Now, for the first time, you can stand next to one.

Scientists have unveiled the first scientifically accurate, fully mounted skeleton of Deinosuchus schwimmeri — a 31-foot "terror croc" that ruled the swamps and estuaries of the eastern United States between 83 and 76 million years ago. The life-size replica has just gone on display at the Tellus Science Museum in Cartersville, Georgia, which is currently the only place in the world you can see one.

A very big lizard with a very bad attitude

Deinosuchus was not a dinosaur. It was an enormous ancient relative of modern alligators — and, crucially, it ate dinosaurs. At up to 9.45 metres (31 feet) long, it was comfortably longer than a Routemaster bus and heavier than anything you'd want to meet on a riverbank.

Palaeontologists have long nicknamed it the "dinosaur-killer". Fossil bite marks on dinosaur bones suggest this was not marketing puff: Deinosuchus really did ambush dinosaurs that came to drink, in much the same way today's saltwater crocs snatch wildebeest.

"These replicas are more than just creating a 'scare factor'," said Dr David Schwimmer, the Columbus State University geology professor whose four decades of research underpin the reconstruction — and after whom the species was named in 2020. "Understanding dinosaurs' predatory habits helps us decode some of nature's greatest survival strategies."

What's actually new

Deinosuchus has been known to science for well over a century, but until now nobody had mounted a full skeleton that palaeontologists were willing to sign off as accurate. Fossils tend to turn up in fragments: a skull here, a chunk of tail there, a scattering of the bony armour plates known as osteoderms.

The new replica, two years in the making, is the result of a collaboration between Schwimmer and Triebold Paleontology Inc., a firm that builds museum-quality skeletons. The team used high-resolution 3D scans of real fossil specimens to piece together both the skeleton and the distinctive armoured skin, rather than guessing at the gaps.
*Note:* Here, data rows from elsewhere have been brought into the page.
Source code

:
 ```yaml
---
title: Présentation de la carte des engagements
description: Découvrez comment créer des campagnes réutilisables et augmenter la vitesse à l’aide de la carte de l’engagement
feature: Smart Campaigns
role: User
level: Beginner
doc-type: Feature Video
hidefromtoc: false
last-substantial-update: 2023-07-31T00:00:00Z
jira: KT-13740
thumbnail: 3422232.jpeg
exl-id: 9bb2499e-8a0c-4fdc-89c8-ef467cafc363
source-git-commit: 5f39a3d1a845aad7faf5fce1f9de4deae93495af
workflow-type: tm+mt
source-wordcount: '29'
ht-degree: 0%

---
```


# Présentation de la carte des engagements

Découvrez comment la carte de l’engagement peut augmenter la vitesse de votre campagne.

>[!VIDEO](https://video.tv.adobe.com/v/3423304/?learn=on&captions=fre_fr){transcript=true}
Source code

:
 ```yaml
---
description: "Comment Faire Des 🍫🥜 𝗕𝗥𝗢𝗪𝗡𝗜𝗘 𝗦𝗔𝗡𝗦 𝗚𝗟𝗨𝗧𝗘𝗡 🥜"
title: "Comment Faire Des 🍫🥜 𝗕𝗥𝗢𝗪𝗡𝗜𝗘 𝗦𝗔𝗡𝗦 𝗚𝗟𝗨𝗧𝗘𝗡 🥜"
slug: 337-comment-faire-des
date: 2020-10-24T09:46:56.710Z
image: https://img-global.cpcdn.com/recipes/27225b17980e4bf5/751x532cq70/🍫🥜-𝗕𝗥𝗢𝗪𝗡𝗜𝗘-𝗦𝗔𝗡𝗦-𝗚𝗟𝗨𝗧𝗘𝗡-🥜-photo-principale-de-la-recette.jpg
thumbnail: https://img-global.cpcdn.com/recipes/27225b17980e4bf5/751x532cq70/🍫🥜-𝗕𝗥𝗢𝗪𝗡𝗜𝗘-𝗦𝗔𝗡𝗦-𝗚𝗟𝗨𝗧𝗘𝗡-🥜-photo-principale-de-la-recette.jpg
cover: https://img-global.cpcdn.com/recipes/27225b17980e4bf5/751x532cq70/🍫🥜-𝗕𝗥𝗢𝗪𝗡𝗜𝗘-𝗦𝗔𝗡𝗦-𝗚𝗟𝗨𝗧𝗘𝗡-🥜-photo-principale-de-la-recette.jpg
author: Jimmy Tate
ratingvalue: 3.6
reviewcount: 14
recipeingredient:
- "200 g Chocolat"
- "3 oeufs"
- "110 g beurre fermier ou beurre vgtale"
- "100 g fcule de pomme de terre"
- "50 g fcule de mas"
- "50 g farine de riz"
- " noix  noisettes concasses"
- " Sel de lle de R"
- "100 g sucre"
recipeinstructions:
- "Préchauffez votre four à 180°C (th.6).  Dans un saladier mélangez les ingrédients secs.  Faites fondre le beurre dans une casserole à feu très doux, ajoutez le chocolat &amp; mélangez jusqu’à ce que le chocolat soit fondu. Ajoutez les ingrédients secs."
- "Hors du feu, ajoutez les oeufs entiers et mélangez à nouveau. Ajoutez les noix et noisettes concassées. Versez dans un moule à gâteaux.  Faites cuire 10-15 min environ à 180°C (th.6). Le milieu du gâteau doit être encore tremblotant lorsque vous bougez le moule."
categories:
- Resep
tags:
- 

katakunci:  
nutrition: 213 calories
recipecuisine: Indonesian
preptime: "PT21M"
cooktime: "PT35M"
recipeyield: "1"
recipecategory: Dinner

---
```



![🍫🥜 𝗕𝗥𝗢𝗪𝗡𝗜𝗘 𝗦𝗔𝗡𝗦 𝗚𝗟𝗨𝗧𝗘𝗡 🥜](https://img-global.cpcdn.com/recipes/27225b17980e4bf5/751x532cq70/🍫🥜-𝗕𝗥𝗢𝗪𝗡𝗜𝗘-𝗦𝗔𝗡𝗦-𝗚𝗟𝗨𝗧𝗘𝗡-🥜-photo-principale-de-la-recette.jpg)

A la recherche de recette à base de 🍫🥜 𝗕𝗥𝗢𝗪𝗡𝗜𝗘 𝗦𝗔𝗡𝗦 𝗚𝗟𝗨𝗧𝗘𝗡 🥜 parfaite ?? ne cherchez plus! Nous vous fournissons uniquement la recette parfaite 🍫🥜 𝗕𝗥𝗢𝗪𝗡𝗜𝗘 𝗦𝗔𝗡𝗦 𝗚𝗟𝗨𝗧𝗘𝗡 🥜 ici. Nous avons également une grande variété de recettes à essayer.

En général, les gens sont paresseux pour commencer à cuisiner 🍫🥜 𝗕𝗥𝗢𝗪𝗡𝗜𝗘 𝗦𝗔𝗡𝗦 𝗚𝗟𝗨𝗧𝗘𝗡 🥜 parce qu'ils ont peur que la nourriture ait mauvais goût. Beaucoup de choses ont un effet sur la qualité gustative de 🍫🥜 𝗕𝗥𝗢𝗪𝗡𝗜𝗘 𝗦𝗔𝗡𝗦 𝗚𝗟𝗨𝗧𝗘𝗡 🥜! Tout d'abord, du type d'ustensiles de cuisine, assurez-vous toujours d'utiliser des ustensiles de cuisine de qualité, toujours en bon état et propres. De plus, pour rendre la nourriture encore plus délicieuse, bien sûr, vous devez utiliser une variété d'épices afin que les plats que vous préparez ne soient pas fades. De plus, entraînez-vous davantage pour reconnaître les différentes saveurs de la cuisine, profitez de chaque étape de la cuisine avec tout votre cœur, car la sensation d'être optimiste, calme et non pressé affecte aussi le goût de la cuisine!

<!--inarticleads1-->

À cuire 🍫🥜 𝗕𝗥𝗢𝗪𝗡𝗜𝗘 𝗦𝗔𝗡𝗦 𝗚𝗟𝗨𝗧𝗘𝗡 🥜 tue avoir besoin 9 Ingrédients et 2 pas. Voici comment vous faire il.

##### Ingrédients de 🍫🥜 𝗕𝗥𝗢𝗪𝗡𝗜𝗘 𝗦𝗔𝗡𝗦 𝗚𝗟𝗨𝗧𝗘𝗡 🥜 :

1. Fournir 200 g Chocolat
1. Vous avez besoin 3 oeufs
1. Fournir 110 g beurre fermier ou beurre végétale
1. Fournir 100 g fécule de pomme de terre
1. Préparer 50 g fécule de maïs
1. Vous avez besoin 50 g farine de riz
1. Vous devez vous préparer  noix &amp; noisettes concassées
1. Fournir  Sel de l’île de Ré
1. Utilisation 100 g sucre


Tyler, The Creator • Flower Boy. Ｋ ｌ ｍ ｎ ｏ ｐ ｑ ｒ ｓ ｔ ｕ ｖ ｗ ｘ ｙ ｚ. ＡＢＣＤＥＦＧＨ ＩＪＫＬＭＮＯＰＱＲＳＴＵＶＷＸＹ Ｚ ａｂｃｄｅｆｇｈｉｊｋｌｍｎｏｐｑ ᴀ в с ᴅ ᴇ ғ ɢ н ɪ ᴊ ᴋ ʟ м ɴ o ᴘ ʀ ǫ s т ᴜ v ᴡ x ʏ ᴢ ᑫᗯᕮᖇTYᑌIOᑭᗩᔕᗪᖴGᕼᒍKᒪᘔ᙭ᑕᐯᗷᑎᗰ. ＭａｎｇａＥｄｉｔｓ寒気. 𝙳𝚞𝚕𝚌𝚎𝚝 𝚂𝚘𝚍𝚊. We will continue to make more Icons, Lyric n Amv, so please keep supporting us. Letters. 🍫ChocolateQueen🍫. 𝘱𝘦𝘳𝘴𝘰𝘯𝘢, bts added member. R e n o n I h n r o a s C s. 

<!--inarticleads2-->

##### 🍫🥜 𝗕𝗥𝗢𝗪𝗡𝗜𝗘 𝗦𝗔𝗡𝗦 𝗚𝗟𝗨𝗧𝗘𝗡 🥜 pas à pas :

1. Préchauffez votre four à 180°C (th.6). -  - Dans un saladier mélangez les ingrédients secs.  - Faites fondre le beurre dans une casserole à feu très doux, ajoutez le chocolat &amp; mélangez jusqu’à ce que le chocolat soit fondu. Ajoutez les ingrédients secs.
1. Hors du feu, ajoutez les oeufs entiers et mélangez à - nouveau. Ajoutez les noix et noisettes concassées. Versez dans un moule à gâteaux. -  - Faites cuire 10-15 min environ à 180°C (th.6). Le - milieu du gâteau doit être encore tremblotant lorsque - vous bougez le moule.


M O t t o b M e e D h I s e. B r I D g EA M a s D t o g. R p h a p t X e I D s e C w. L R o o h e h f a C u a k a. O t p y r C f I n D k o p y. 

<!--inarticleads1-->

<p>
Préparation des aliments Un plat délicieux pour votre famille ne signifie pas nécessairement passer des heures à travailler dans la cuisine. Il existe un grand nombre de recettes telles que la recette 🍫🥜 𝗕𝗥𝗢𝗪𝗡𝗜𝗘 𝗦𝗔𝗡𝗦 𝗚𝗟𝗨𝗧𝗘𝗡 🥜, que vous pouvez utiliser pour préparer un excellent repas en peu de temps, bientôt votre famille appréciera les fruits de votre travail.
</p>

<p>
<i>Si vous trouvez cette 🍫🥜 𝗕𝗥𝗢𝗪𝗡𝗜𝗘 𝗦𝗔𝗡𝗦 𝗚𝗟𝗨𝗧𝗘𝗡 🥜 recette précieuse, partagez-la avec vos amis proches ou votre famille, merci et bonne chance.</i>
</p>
The underlying taxonomy is also recent. In 2020, palaeontologists Adam Cossette and Christopher Brochu published a systematic review in the Journal of Vertebrate Paleontology that split Deinosuchus into separate species — and named the eastern one schwimmeri in recognition of Schwimmer's work on the Late Cretaceous of the American Southeast.

A window into a lost ecosystem

For palaeontologists, the excitement isn't really the monster. It's the ecosystem.
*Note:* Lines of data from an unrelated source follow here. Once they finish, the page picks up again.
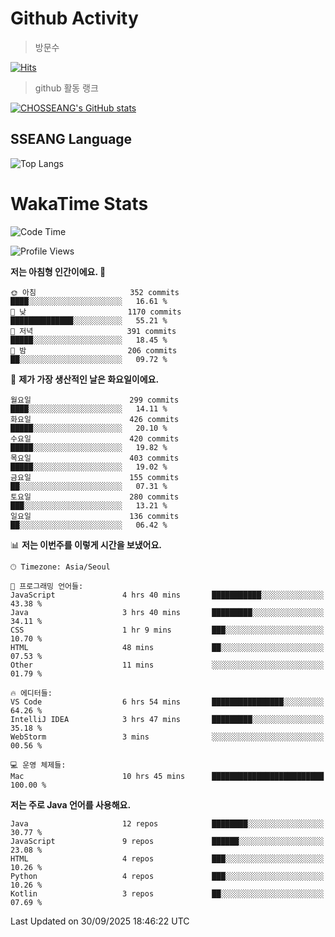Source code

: <!--
**CHOSSEANG/CHOSSEANG** is a ✨ _special_ ✨ repository because its `README.md` (this file) appears on your GitHub profile.

Here are some ideas to get you started:

- 🔭 I’m currently working on ...
- 🌱 I’m currently learning ...
- 👯 I’m looking to collaborate on ...
- 🤔 I’m looking for help with ...
- 💬 Ask me about ...
- 📫 How to reach me: ...
- 😄 Pronouns: ...
- ⚡ Fun fact: ...
-->

# Github Activity
> 방문수

[![Hits](https://hits.seeyoufarm.com/api/count/incr/badge.svg?url=https%3A%2F%2Fgithub.com%2FCHOSSEANG&count_bg=%238AED3E&title_bg=%23495358&icon=electron.svg&icon_color=%23E7E7E7&title=CHOSSEANG&edge_flat=false)](https://hits.seeyoufarm.com)
> github 활동 랭크

[![CHOSSEANG's GitHub stats](https://github-readme-stats.vercel.app/api?username=CHOSSEANG)](https://github.com/CHOSSEANG/github-readme-stats)

## SSEANG Language
![Top Langs](https://github-readme-stats.vercel.app/api/top-langs/?username=CHOSSEANG&layout=compact)

# WakaTime Stats

<!--START_SECTION:waka-->
![Code Time](http://img.shields.io/badge/Code%20Time-854%20hrs%2014%20mins-blue)

![Profile Views](http://img.shields.io/badge/Profile%20Views-0-blue)

**저는 아침형 인간이에요. 🐤** 

```text
🌞 아침                     352 commits         ████░░░░░░░░░░░░░░░░░░░░░   16.61 % 
🌆 낮　                     1170 commits        ██████████████░░░░░░░░░░░   55.21 % 
🌃 저녁                     391 commits         █████░░░░░░░░░░░░░░░░░░░░   18.45 % 
🌙 밤　                     206 commits         ██░░░░░░░░░░░░░░░░░░░░░░░   09.72 % 
```
📅 **제가 가장 생산적인 날은 화요일이에요.** 

```text
월요일                      299 commits         ████░░░░░░░░░░░░░░░░░░░░░   14.11 % 
화요일                      426 commits         █████░░░░░░░░░░░░░░░░░░░░   20.10 % 
수요일                      420 commits         █████░░░░░░░░░░░░░░░░░░░░   19.82 % 
목요일                      403 commits         █████░░░░░░░░░░░░░░░░░░░░   19.02 % 
금요일                      155 commits         ██░░░░░░░░░░░░░░░░░░░░░░░   07.31 % 
토요일                      280 commits         ███░░░░░░░░░░░░░░░░░░░░░░   13.21 % 
일요일                      136 commits         ██░░░░░░░░░░░░░░░░░░░░░░░   06.42 % 
```


📊 **저는 이번주를 이렇게 시간을 보냈어요.** 

```text
🕑︎ Timezone: Asia/Seoul

💬 프로그래밍 언어들: 
JavaScript               4 hrs 40 mins       ███████████░░░░░░░░░░░░░░   43.38 % 
Java                     3 hrs 40 mins       █████████░░░░░░░░░░░░░░░░   34.11 % 
CSS                      1 hr 9 mins         ███░░░░░░░░░░░░░░░░░░░░░░   10.70 % 
HTML                     48 mins             ██░░░░░░░░░░░░░░░░░░░░░░░   07.53 % 
Other                    11 mins             ░░░░░░░░░░░░░░░░░░░░░░░░░   01.79 % 

🔥 에디터들: 
VS Code                  6 hrs 54 mins       ████████████████░░░░░░░░░   64.26 % 
IntelliJ IDEA            3 hrs 47 mins       █████████░░░░░░░░░░░░░░░░   35.18 % 
WebStorm                 3 mins              ░░░░░░░░░░░░░░░░░░░░░░░░░   00.56 % 

💻 운영 체제들: 
Mac                      10 hrs 45 mins      █████████████████████████   100.00 % 
```

**저는 주로 Java 언어를 사용해요.** 

```text
Java                     12 repos            ████████░░░░░░░░░░░░░░░░░   30.77 % 
JavaScript               9 repos             ██████░░░░░░░░░░░░░░░░░░░   23.08 % 
HTML                     4 repos             ███░░░░░░░░░░░░░░░░░░░░░░   10.26 % 
Python                   4 repos             ███░░░░░░░░░░░░░░░░░░░░░░   10.26 % 
Kotlin                   3 repos             ██░░░░░░░░░░░░░░░░░░░░░░░   07.69 % 
```




 Last Updated on 30/09/2025 18:46:22 UTC
<!--END_SECTION:waka-->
During the Late Cretaceous, rising seas cut North America in two, and what is now Georgia, Alabama and Texas sat on the edge of a warm, shallow sea. The swamps and river mouths of that coastline were teeming with fish, turtles, early mammals, and dinosaurs such as the tyrannosaur-relative Appalachiosaurus — all of which shared the water with an apex predator bigger than any of them.

Seeing Deinosuchus fully reconstructed, in scale with its neighbours, lets researchers and visitors appreciate how the whole food web fitted together.
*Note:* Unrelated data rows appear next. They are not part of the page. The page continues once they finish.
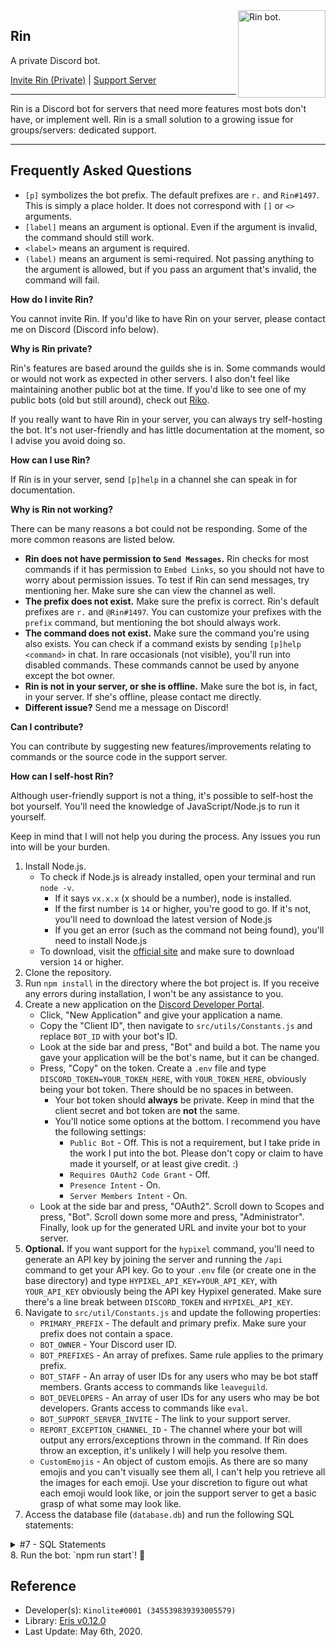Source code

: <img align="right" width="140" height="140" src="https://cdn.discordapp.com/avatars/663069544193064980/10173a8d51581f291b3b9f4ca29166cc.png?size=1024" alt="Rin bot.">

## Rin
A private Discord bot.

[Invite Rin (Private)](https://discord.com/oauth2/authorize/?client_id=663069544193064980&permissions=379968&scope=bot) | [Support Server]()
- - -
Rin is a Discord bot for servers that need more features most bots don't have, or implement well. Rin is a small solution to a growing issue for groups/servers: dedicated support.
- - -
## Frequently Asked Questions
- `[p]` symbolizes the bot prefix. The default prefixes are `r.` and `Rin#1497`. This is simply a place holder. It does not correspond with `[]` or `<>` arguments.
- `[label]` means an argument is optional. Even if the argument is invalid, the command should still work.
- `<label>` means an argument is required.
- `(label)` means an argument is semi-required. Not passing anything to the argument is allowed, but if you pass an argument that's invalid, the command will fail.

**How do I invite Rin?**

You cannot invite Rin. If you'd like to have Rin on your server, please contact me on Discord (Discord info below).

**Why is Rin private?**

Rin's features are based around the guilds she is in. Some commands would or would not work as expected in other servers. I also don't feel like maintaining another public bot at the time. If you'd like to see one of my public bots (old but still around), check out [Riko](https://top.gg/bot/553771373944635402).

If you really want to have Rin in your server, you can always try self-hosting the bot. It's not user-friendly and has little documentation at the moment, so I advise you avoid doing so.

**How can I use Rin?**

If Rin is in your server, send `[p]help` in a channel she can speak in for documentation.

**Why is Rin not working?**

There can be many reasons a bot could not be responding. Some of the more common reasons are listed below.
- **Rin does not have permission to `Send Messages`.** Rin checks for most commands if it has permission to `Embed Links`, so you should not have to worry about permission issues. To test if Rin can send messages, try mentioning her. Make sure she can view the channel as well.
- **The prefix does not exist.** Make sure the prefix is correct. Rin's default prefixes are `r.` and `@Rin#1497`. You can customize your prefixes with the `prefix` command, but mentioning the bot should always work.
- **The command does not exist.** Make sure the command you're using also exists. You can check if a command exists by sending `[p]help <command>` in chat. In rare occasionals (not visible), you'll run into disabled commands. These commands cannot be used by anyone except the bot owner.
- **Rin is not in your server, or she is offline.** Make sure the bot is, in fact, in your server. If she's offline, please contact me directly.
- **Different issue?** Send me a message on Discord!

**Can I contribute?**

You can contribute by suggesting new features/improvements relating to commands or the source code in the support server.

**How can I self-host Rin?**

Although user-friendly support is not a thing, it's possible to self-host the bot yourself. You'll need the knowledge of JavaScript/Node.js to run it yourself.

Keep in mind that I will not help you during the process. Any issues you run into will be your burden.

1. Install Node.js.
    - To check if Node.js is already installed, open your terminal and run `node -v`.
        - If it says `vx.x.x` (x should be a number), node is installed.
        - If the first number is `14` or higher, you're good to go. If it's not, you'll need to download the latest version of Node.js
        - If you get an error (such as the command not being found), you'll need to install Node.js
    - To download, visit the [official site](https://nodejs.org/en/) and make sure to download version `14` or higher.
2. Clone the repository.
3. Run `npm install` in the directory where the bot project is. If you receive any errors during installation, I won't be any assistance to you.
4. Create a new application on the [Discord Developer Portal](https://discord.com/developers/applications).
    - Click, "New Application" and give your application a name.
    - Copy the "Client ID", then navigate to `src/utils/Constants.js` and replace `BOT_ID` with your bot's ID.
    - Look at the side bar and press, "Bot" and build a bot. The name you gave your application will be the bot's name, but it can be changed.
    - Press, "Copy" on the token. Create a `.env` file and type `DISCORD_TOKEN=YOUR_TOKEN_HERE`, with `YOUR_TOKEN_HERE`, obviously being your bot token. There should be no spaces in between.
        - Your bot token should **always** be private. Keep in mind that the client secret and bot token are **not** the same.
        - You'll notice some options at the bottom. I recommend you have the following settings:
            - `Public Bot` - Off. This is not a requirement, but I take pride in the work I put into the bot. Please don't copy or claim to have made it yourself, or at least give credit. :)
            - `Requires OAuth2 Code Grant` - Off.
            - `Presence Intent` - On.
            - `Server Members Intent` - On.
    - Look at the side bar and press, "OAuth2". Scroll down to Scopes and press, "Bot". Scroll down some more and press, "Administrator". Finally, look up for the generated URL and invite your bot to your server.
5. **Optional.** If you want support for the `hypixel` command, you'll need to generate an API key by joining the server and running the `/api` command to get your API key. Go to your `.env` file (or create one in the base directory) and type `HYPIXEL_API_KEY=YOUR_API_KEY`, with `YOUR_API_KEY` obviously being the API key Hypixel generated. Make sure there's a line break between `DISCORD_TOKEN` and `HYPIXEL_API_KEY`.
6. Navigate to `src/util/Constants.js` and update the following properties:
    - `PRIMARY_PREFIX` - The default and primary prefix. Make sure your prefix does not contain a space.
    - `BOT_OWNER` - Your Discord user ID.
    - `BOT_PREFIXES` - An array of prefixes. Same rule applies to the primary prefix.
    - `BOT_STAFF` - An array of user IDs for any users who may be bot staff members. Grants access to commands like `leaveguild`.
    - `BOT_DEVELOPERS` - An array of user IDs for any users who may be bot developers. Grants access to commands like `eval`.
    - `BOT_SUPPORT_SERVER_INVITE` - The link to your support server.
    - `REPORT_EXCEPTION_CHANNEL_ID` - The channel where your bot will output any errors/exceptions thrown in the command. If Rin does throw an exception, it's unlikely I will help you resolve them.
    - `CustomEmojis` - An object of custom emojis. As there are so many emojis and you can't visually see them all, I can't help you retrieve all the images for each emoji. Use your discretion to figure out what each emoji would look like, or join the support server to get a basic grasp of what some may look like.
7. Access the database file (`database.db`) and run the following SQL statements:

<details>
  <summary>#7 - SQL Statements</summary>

  ```sql
CREATE TABLE prefixes (
    prefixes TEXT,
    guildID TEXT,
    timestamp DATETIME DEFAULT CURRENT_TIMESTAMP,

    PRIMARY KEY(prefixes, guildID)
)
  ```
  
  ```sql
CREATE TABLE modroles (
    roles TEXT,
    guildID TEXT,
    timestamp DATETIME DEFAULT CURRENT_TIMESTAMP,

    PRIMARY KEY(roles, guildID)
)
  ```
  
  ```sql
CREATE TABLE punishments (
    guildID TEXT,
    caseID INTEGER,
    deleted INTEGER,

    type TEXT NOT NULL,
    reason TEXT,
    duration INTEGER,

    userID TEXT NOT NULL,
    userName TEXT NOT NULL,
    userDiscriminator TEXT NOT NULL,

    moderatorID TEXT NOT NULL,
    moderatorName TEXT NOT NULL,
    moderatorDiscriminator TEXT NOT NULL,

    createdTimestamp DATETIME DEFAULT CURRENT_TIMESTAMP,
    editedTimestamp DATETIME DEFAULT CURRENT_TIMESTAMP,

    PRIMARY KEY (guildID, caseID)
)
  ```

  ```sql
CREATE TABLE guildOptions (
    guildID TEXT NOT NULL PRIMARY KEY,

    modlogs TEXT
)
  ```
  
  ```sql
CREATE TABLE bw_verified (
    guildID TEXT,
    userID TEXT,
    minecraftUUID TEXT NOT NULL UNIQUE,
    
    createdTimestamp DATETIME DEFAULT CURRENT_TIMESTAMP,
    editedTimestamp DATETIME DEFAULT CURRENT_TIMESTAMP,
    
    PRIMARY KEY(guildID, userID)
)
  ```

  ```sql
CREATE TABLE bw_blacklisted (
    guildID TEXT,
    minecraftUUID TEXT,
    
    createdTimestamp DATETIME DEFAULT CURRENT_TIMESTAMP,
    editedTimestamp DATETIME DEFAULT CURRENT_TIMESTAMP,
    
    PRIMARY KEY(guildID, minecraftUUID)
)
  ```
</details>
8. Run the bot: `npm run start`! 🎉

## Reference
- Developer(s): `Kinolite#0001 (345539839393005579)`
- Library: [Eris v0.12.0](https://www.npmjs.com/package/eris)
- Last Update: May 6th, 2020.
"We can tell you that Deinosuchus is 30 feet long, but seeing it is far more impactful," said Rebecca Melsheimer, curatorial coordinator at Tellus. Hannah Eisla, the museum's director of education, added that school groups from across Georgia will now be able to picture "how this area's ecosystem looked in the Cretaceous Period" rather than just reading about it.

A childhood obsession, vindicated

For Schwimmer, the mounted skeleton is the payoff for a lifetime of muddy fieldwork. He grew up ten blocks from the American Museum of Natural History in New York, where a Deinosuchus skull first caught his eye as a child. He dug up his own first specimen in 1979.

"Bones and fossils tell us only part of the story," he said. "Fully assembled, life-size replicas become a blueprint for better understanding the dynamic animals that creatures like Deinosuchus really were."

Or, to put it another way: the bus-sized croc that ate dinosaurs is back — and this time, it's standing still long enough for us to take notes.